La
postura más clásica, seguramente. El hombre descansa sobre la
mujer cara a cara, y sus cuerpos entran en contacto pleno. Se
consigue así una penetración profundad y un alto nivel de
intimidad. Una de sus principales ventajas es precisamente que
ambos cuentan con libertad para mirarse, besarse o acariciarse,
pudiendo así explorar otras partes de sus cuerpos durante el
coito. Esta facilidad para mover las manos y lo estimulante
de la cercanía de los rostros contribuyeron a que esta postura se
convirtiera seguramente en la más practicada (al menos, en la
cultura occidental).
Pueden
variarse las sensaciones, dentro de esta misma colocación de los
cuerpos durante el coito, probando nuevos tipos de contacto: que
ella toque los glúteos y el ano de su pareja, que él frote el
clítoris de la mujer o que ella lo haga, que las piernas de ambos
estén más cerradas para sentir una cierta dificultad en la
penetración,... Su principal desventaja es que limita los
movimientos pélvicos femeninos exigiendo, por lo tanto, de la
mujer que
asuma un rol más pasivo.
Aunque se le
considera falta de imaginación y aburrida, esta postura permite
una infinidad de variantes para hacerla más atractiva y excitante.
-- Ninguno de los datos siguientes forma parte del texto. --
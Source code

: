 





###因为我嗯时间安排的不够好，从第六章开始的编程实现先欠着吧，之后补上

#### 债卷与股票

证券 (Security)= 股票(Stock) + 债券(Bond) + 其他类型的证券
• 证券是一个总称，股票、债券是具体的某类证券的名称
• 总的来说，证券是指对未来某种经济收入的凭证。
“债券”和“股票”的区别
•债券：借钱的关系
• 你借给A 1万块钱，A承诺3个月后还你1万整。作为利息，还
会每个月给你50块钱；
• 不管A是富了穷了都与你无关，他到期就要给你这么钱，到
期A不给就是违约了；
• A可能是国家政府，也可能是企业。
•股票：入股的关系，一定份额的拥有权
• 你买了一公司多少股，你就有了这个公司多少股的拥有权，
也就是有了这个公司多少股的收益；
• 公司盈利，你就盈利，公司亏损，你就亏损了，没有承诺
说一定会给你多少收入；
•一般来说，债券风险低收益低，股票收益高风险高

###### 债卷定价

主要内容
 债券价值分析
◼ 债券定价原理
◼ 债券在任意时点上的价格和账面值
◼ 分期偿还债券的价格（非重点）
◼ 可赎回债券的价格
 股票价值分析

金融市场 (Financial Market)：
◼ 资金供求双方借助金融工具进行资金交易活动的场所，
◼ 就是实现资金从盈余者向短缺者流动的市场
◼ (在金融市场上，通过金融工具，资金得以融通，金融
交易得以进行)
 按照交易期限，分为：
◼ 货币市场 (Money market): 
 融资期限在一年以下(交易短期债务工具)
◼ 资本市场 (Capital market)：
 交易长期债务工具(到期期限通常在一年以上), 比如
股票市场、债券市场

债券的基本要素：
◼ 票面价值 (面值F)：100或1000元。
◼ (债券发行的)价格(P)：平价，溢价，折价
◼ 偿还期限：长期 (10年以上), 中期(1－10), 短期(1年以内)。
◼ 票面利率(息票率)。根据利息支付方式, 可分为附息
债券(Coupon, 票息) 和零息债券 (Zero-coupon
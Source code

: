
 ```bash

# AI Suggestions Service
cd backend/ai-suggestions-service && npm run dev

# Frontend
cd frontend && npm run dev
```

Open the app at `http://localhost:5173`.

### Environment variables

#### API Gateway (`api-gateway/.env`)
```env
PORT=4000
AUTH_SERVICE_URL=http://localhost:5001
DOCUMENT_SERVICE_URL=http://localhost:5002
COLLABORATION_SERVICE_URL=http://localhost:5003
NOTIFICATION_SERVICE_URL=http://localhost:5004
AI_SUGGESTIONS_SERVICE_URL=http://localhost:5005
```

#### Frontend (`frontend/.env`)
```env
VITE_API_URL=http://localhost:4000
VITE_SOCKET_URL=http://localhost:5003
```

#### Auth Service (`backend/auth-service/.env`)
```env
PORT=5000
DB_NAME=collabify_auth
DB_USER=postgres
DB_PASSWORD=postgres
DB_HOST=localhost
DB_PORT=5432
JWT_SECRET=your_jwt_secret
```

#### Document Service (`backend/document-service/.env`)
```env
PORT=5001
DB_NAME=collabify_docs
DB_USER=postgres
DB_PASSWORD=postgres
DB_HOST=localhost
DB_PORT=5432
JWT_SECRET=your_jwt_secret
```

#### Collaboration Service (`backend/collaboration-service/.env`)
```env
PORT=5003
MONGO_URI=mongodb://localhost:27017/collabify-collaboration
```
Así, la mujer puede enlazar sus piernas sobre la espalda o las
nalgas de su compañero logrando una mayor estimulación del
clítoris. Eso sí, conviene tener en cuenta que a algunos hombres,
el hecho de sentir las piernas de su pareja sobre su espalda puede
llevarlos a precipitar su orgasmo.
Otra
posibilidad es que la mujer eleve sus piernas sobre los hombros de
su compañero. De este modo se alcanza un nivel de penetración muy
profundo, que exige movimientos suaves por parte del hombre dado
que le puede provocar molestias o dolores a la mujer. También se
puede optar por cerrar las piernas. Se consigue así que los
músculos de la vagina ejerzan cierta presión sobre el pene,
proporcionando sensaciones placenteras para el hombre y también
para la mujer, dado que
el clítoris también resulta más estimulado.